**Records**
----
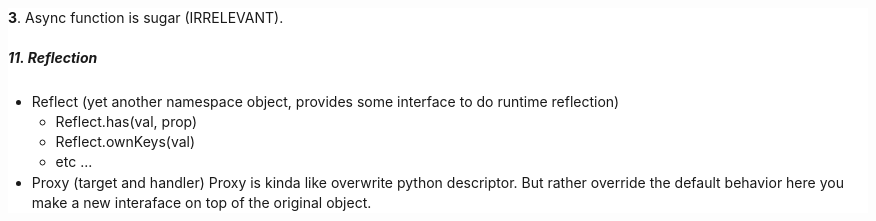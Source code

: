 __3__. Async function is sugar (IRRELEVANT).

##### 11. Reflection
- Reflect (yet another namespace object, provides some interface to do runtime reflection)
  - Reflect.has(val, prop)
  - Reflect.ownKeys(val)
  - etc ...
- Proxy (target and handler)
Proxy is kinda like overwrite python descriptor. But rather override the default behavior here you make a new interaface on top of the original object.
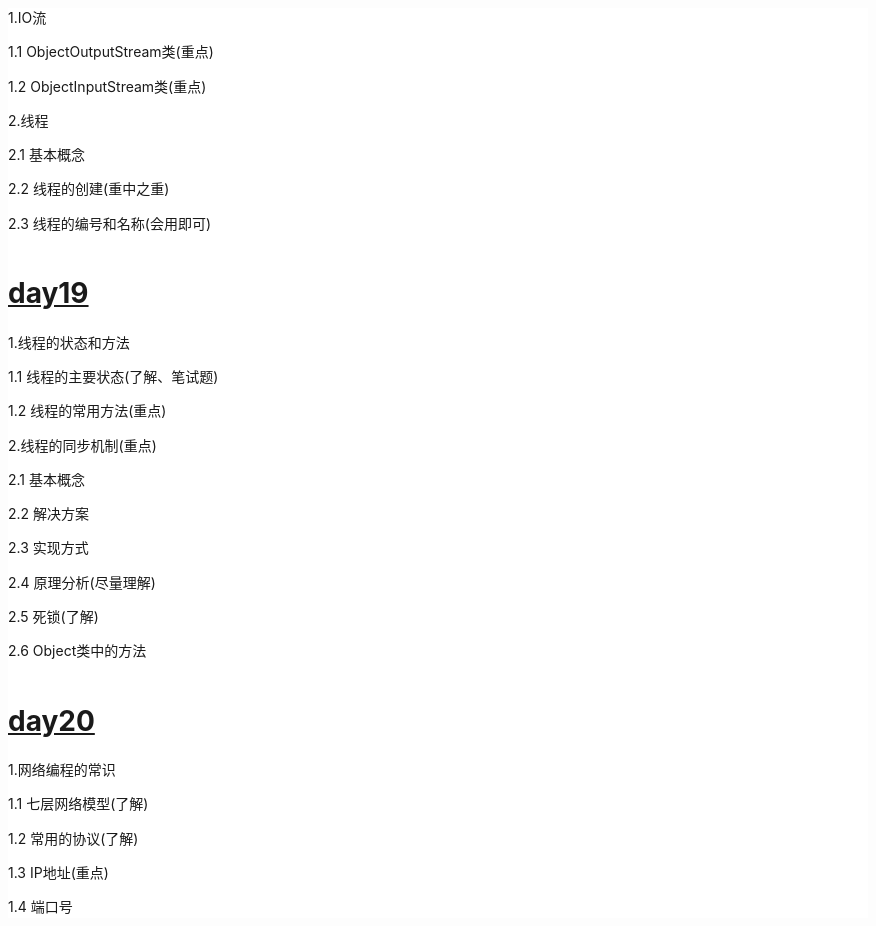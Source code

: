 
1.IO流

1.1 ObjectOutputStream类(重点)

1.2 ObjectInputStream类(重点)

 

2.线程

2.1 基本概念

2.2 线程的创建(重中之重)

2.3 线程的编号和名称(会用即可)

 

# [day19](applewebdata://64CE9B6E-98D7-4B4E-AD87-DB344128C588/day19/day19.txt)

 

1.线程的状态和方法

1.1 线程的主要状态(了解、笔试题)

1.2 线程的常用方法(重点)

 

2.线程的同步机制(重点)

2.1 基本概念

2.2 解决方案

2.3 实现方式

2.4 原理分析(尽量理解)

2.5 死锁(了解)

2.6 Object类中的方法

 

# [day20](applewebdata://64CE9B6E-98D7-4B4E-AD87-DB344128C588/day20/day20.txt)

 

1.网络编程的常识

1.1 七层网络模型(了解)

1.2 常用的协议(了解)

1.3 IP地址(重点)

1.4 端口号

 
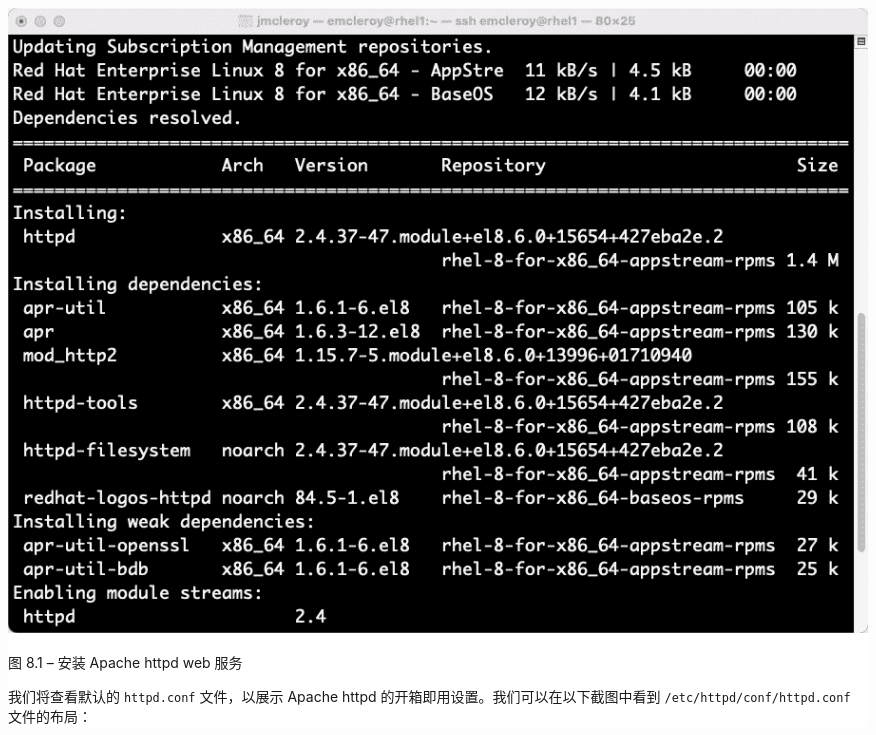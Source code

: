 ![图 8.1 – 安装 Apache httpd web 服务](img/Figure_8.01_B18607.jpg)

图 8.1 – 安装 Apache httpd web 服务

我们将查看默认的 `httpd.conf` 文件，以展示 Apache httpd 的开箱即用设置。我们可以在以下截图中看到 `/etc/httpd/conf/httpd.conf` 文件的布局：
----
Set down the data above exactly as written. Omit the pictures.

**Problem solution**
Source code

: __3__. Async function is sugar (IRRELEVANT).

##### 11. Reflection
- Reflect (yet another namespace object, provides some interface to do runtime reflection)
  - Reflect.has(val, prop)
  - Reflect.ownKeys(val)
  - etc ...
- Proxy (target and handler)
Proxy is kinda like overwrite python descriptor. But rather override the default behavior here you make a new interaface on top of the original object.
Source code

: 
1.IO流

1.1 ObjectOutputStream类(重点)

1.2 ObjectInputStream类(重点)

 

2.线程

2.1 基本概念

2.2 线程的创建(重中之重)

2.3 线程的编号和名称(会用即可)

 

# [day19](applewebdata://64CE9B6E-98D7-4B4E-AD87-DB344128C588/day19/day19.txt)

 

1.线程的状态和方法

1.1 线程的主要状态(了解、笔试题)

1.2 线程的常用方法(重点)

 

2.线程的同步机制(重点)

2.1 基本概念

2.2 解决方案

2.3 实现方式

2.4 原理分析(尽量理解)

2.5 死锁(了解)

2.6 Object类中的方法

 

# [day20](applewebdata://64CE9B6E-98D7-4B4E-AD87-DB344128C588/day20/day20.txt)

 

1.网络编程的常识

1.1 七层网络模型(了解)

1.2 常用的协议(了解)

1.3 IP地址(重点)

1.4 端口号

 
Source code

: ![图 8.1 – 安装 Apache httpd web 服务](img/Figure_8.01_B18607.jpg)

图 8.1 – 安装 Apache httpd web 服务

我们将查看默认的 `httpd.conf` 文件，以展示 Apache httpd 的开箱即用设置。我们可以在以下截图中看到 `/etc/httpd/conf/httpd.conf` 文件的布局：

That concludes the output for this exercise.